Work to complete: Each line in the entries that has the word "either" has to be copied.

The data:
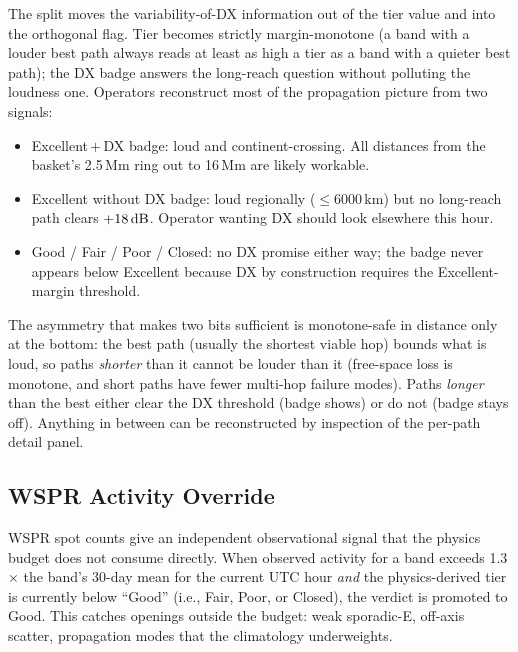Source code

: \documentclass[11pt,a4paper]{article}
\newcommand{\si}[1]{\text{#1}}
\newcommand{\dB}{\text{dB}}
\begin{document}
The split moves the variability-of-DX information out of the
tier value and into the orthogonal flag.  Tier becomes
strictly margin-monotone (a band with a louder best path
always reads at least as high a tier as a band with a quieter
best path); the DX badge answers the long-reach question
without polluting the loudness one.  Operators reconstruct
most of the propagation picture from two signals:
\begin{itemize}[nosep]
  \item Excellent\,$+$\,DX badge: loud and continent-crossing.
        All distances from the basket's 2.5\,Mm ring out to
        16\,Mm are likely workable.
  \item Excellent without DX badge: loud regionally
        ($\leq\!6000\,$km) but no long-reach path clears
        $+18\,\si{\dB}$.  Operator wanting DX should look
        elsewhere this hour.
  \item Good / Fair / Poor / Closed: no DX promise either
        way; the badge never appears below Excellent because
        DX by construction requires the Excellent-margin
        threshold.
\end{itemize}
The asymmetry that makes two bits sufficient is monotone-safe
in distance only at the bottom: the best path (usually the
shortest viable hop) bounds what is loud, so paths
\emph{shorter} than it cannot be louder than it (free-space
loss is monotone, and short paths have fewer multi-hop
failure modes).  Paths \emph{longer} than the best either
clear the DX threshold (badge shows) or do not (badge stays
off).  Anything in between can be reconstructed by inspection
of the per-path detail panel.

\subsection{WSPR Activity Override}\label{sec:spot-override}

WSPR spot counts give an independent observational signal that the
physics budget does not consume directly.  When observed activity for
a band exceeds 1.3$\times$ the band's 30-day mean for the current
UTC hour \emph{and} the physics-derived tier is currently below
``Good'' (i.e., Fair, Poor, or Closed), the verdict is promoted to
Good.  This catches openings outside the budget: weak
sporadic-E, off-axis scatter, propagation modes that the
climatology underweights.
\end{document}
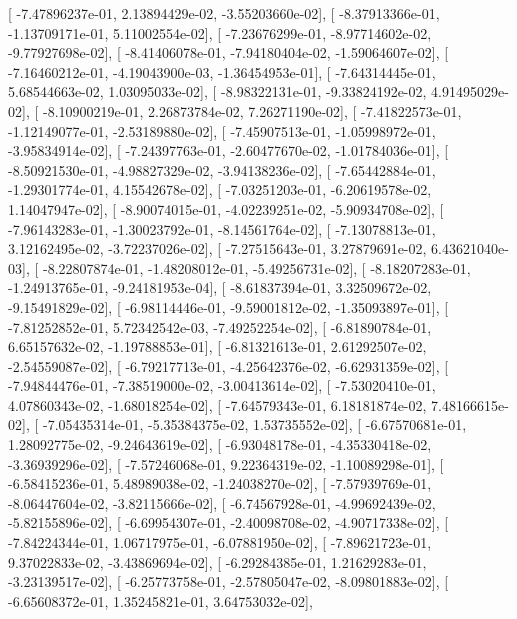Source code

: \documentclass{article}
\begin{document}
       [ -7.47896237e-01,   2.13894429e-02,  -3.55203660e-02],
       [ -8.37913366e-01,  -1.13709171e-01,   5.11002554e-02],
       [ -7.23676299e-01,  -8.97714602e-02,  -9.77927698e-02],
       [ -8.41406078e-01,  -7.94180404e-02,  -1.59064607e-02],
       [ -7.16460212e-01,  -4.19043900e-03,  -1.36454953e-01],
       [ -7.64314445e-01,   5.68544663e-02,   1.03095033e-02],
       [ -8.98322131e-01,  -9.33824192e-02,   4.91495029e-02],
       [ -8.10900219e-01,   2.26873784e-02,   7.26271190e-02],
       [ -7.41822573e-01,  -1.12149077e-01,  -2.53189880e-02],
       [ -7.45907513e-01,  -1.05998972e-01,  -3.95834914e-02],
       [ -7.24397763e-01,  -2.60477670e-02,  -1.01784036e-01],
       [ -8.50921530e-01,  -4.98827329e-02,  -3.94138236e-02],
       [ -7.65442884e-01,  -1.29301774e-01,   4.15542678e-02],
       [ -7.03251203e-01,  -6.20619578e-02,   1.14047947e-02],
       [ -8.90074015e-01,  -4.02239251e-02,  -5.90934708e-02],
       [ -7.96143283e-01,  -1.30023792e-01,  -8.14561764e-02],
       [ -7.13078813e-01,   3.12162495e-02,  -3.72237026e-02],
       [ -7.27515643e-01,   3.27879691e-02,   6.43621040e-03],
       [ -8.22807874e-01,  -1.48208012e-01,  -5.49256731e-02],
       [ -8.18207283e-01,  -1.24913765e-01,  -9.24181953e-04],
       [ -8.61837394e-01,   3.32509672e-02,  -9.15491829e-02],
       [ -6.98114446e-01,  -9.59001812e-02,  -1.35093897e-01],
       [ -7.81252852e-01,   5.72342542e-03,  -7.49252254e-02],
       [ -6.81890784e-01,   6.65157632e-02,  -1.19788853e-01],
       [ -6.81321613e-01,   2.61292507e-02,  -2.54559087e-02],
       [ -6.79217713e-01,  -4.25642376e-02,  -6.62931359e-02],
       [ -7.94844476e-01,  -7.38519000e-02,  -3.00413614e-02],
       [ -7.53020410e-01,   4.07860343e-02,  -1.68018254e-02],
       [ -7.64579343e-01,   6.18181874e-02,   7.48166615e-02],
       [ -7.05435314e-01,  -5.35384375e-02,   1.53735552e-02],
       [ -6.67570681e-01,   1.28092775e-02,  -9.24643619e-02],
       [ -6.93048178e-01,  -4.35330418e-02,  -3.36939296e-02],
       [ -7.57246068e-01,   9.22364319e-02,  -1.10089298e-01],
       [ -6.58415236e-01,   5.48989038e-02,  -1.24038270e-02],
       [ -7.57939769e-01,  -8.06447604e-02,  -3.82115666e-02],
       [ -6.74567928e-01,  -4.99692439e-02,  -5.82155896e-02],
       [ -6.69954307e-01,  -2.40098708e-02,  -4.90717338e-02],
       [ -7.84224344e-01,   1.06717975e-01,  -6.07881950e-02],
       [ -7.89621723e-01,   9.37022833e-02,  -3.43869694e-02],
       [ -6.29284385e-01,   1.21629283e-01,  -3.23139517e-02],
       [ -6.25773758e-01,  -2.57805047e-02,  -8.09801883e-02],
       [ -6.65608372e-01,   1.35245821e-01,   3.64753032e-02],
\end{document}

Output for this exercise:
  \item Good / Fair / Poor / Closed: no DX promise either
failure modes).  Paths \emph{longer} than the best either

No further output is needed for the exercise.